La constitution de la Ve République, reprenant un des principes républicains de base, stipule une égalité des citoyens devant l’impôt. Et si celui-ci est progressif, il est calculé sur la globalité du revenu annuel, quelles qu’en soient les sources. La décision de saisie fiscale à la source salariale risque de poser de gros problèmes à tous ceux et à toutes celles qui pratiquent des activités à multiples sources de revenu, en particulier les artistes.
a population de peintres et de sculpteurs n’a pas beaucoup changé depuis un siècle et demi. Elle était estimée à environ cinquante mille au temps des impressionnistes. Dans cette occupation, regroupée aujourd’hui sous le vocable commode et très difficile à cerner « d’Arts plastiques », la différence entre amateurs et professionnels n’est pas très nette. On peut considérer comme professionnels ceux et celles qui y consacrent leur vie, obéissant en quelque sorte à quelque chose comme une vocation. En tout cas, le fisc considère comme professionnel tout citoyen qui vend une œuvre signée de lui. À ce titre, Toulouse Lautrec ne serait pas professionnel, lui qui n’a jamais vendu un tableau puisqu’il n’en avait pas besoin. Sa mère, son unique héritière, ayant eu le bon esprit de faire don de la presque totalité de l’œuvre à la ville d’Albi, cette presque totalité est visible au Musée de la ville, à côté de la cathédrale de briques. Van Gogh serait dans le même cas puisque son frère Théo (qui était tout de même marchand de tableaux) était destinataire de presque tout ce qu’il faisait et lui versait une pension mensuelle égale à une sorte de SMIC d’artiste calculé par Vincent lui-même en fonction de ses besoins (couleurs, toiles, café, alcool…), mais qui ne constituait pas un acte de commerce.

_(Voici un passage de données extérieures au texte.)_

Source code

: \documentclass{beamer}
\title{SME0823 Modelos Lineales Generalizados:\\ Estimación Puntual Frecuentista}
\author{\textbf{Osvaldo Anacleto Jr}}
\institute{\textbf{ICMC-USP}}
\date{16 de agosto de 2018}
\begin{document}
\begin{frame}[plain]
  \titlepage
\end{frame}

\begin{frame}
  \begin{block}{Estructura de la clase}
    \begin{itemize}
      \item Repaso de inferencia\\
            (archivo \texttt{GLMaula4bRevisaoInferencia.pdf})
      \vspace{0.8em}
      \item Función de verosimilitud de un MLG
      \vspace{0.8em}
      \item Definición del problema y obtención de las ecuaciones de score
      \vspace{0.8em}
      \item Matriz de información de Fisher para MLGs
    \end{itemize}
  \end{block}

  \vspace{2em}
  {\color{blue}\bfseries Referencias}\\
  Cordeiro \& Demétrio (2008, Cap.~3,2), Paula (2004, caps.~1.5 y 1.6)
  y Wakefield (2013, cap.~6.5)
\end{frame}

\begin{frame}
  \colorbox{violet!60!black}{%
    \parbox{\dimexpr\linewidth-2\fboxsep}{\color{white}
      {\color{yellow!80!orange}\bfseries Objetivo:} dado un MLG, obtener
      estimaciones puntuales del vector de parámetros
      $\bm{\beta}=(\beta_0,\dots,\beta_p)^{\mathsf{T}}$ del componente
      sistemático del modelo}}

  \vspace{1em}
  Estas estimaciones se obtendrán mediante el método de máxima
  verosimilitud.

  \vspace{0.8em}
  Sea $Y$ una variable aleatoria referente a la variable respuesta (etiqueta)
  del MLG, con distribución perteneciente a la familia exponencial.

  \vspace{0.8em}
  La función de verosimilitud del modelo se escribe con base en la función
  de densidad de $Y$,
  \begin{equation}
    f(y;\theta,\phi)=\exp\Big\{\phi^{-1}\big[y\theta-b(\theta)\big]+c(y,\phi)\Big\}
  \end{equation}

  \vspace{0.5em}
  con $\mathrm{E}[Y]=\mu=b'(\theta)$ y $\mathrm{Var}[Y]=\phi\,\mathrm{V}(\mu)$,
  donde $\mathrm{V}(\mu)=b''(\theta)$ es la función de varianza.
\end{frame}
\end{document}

Les impressionnistes trouvaient le prix de 200 F, usuel sur le marché de l’époque (environ 120 000 euros), très petit en comparaison des valeurs attribuées de leur vivant aux peintres académiques comme Rosa Bonheur et Meissonnier. C’est pourtant la spéculation sur les œuvres impressionnistes qui appauvrit les créateurs aujourd’hui, sauf exceptions. Si les prix atteignent des sommets, en particulier aux enchères publiques outre-Atlantique, cela crée une échelle des prix des œuvres qui décrédibilise les prix des générations vivantes aux yeux du marché ! Le prix de revient de l’activité de création est assez élevé pour mettre les œuvres hors de portée des salariés, mais il est trop petit pour ne pas supporter le dédain des spéculateurs. Et les pouvoirs publics ne se portent acquéreurs que lorsque les prix ont fait du bruit, encore que la cécité de l’État ait eu pour résultat que, de son vivant, Picasso n’ait connu aucun achat public français ni aucune commande.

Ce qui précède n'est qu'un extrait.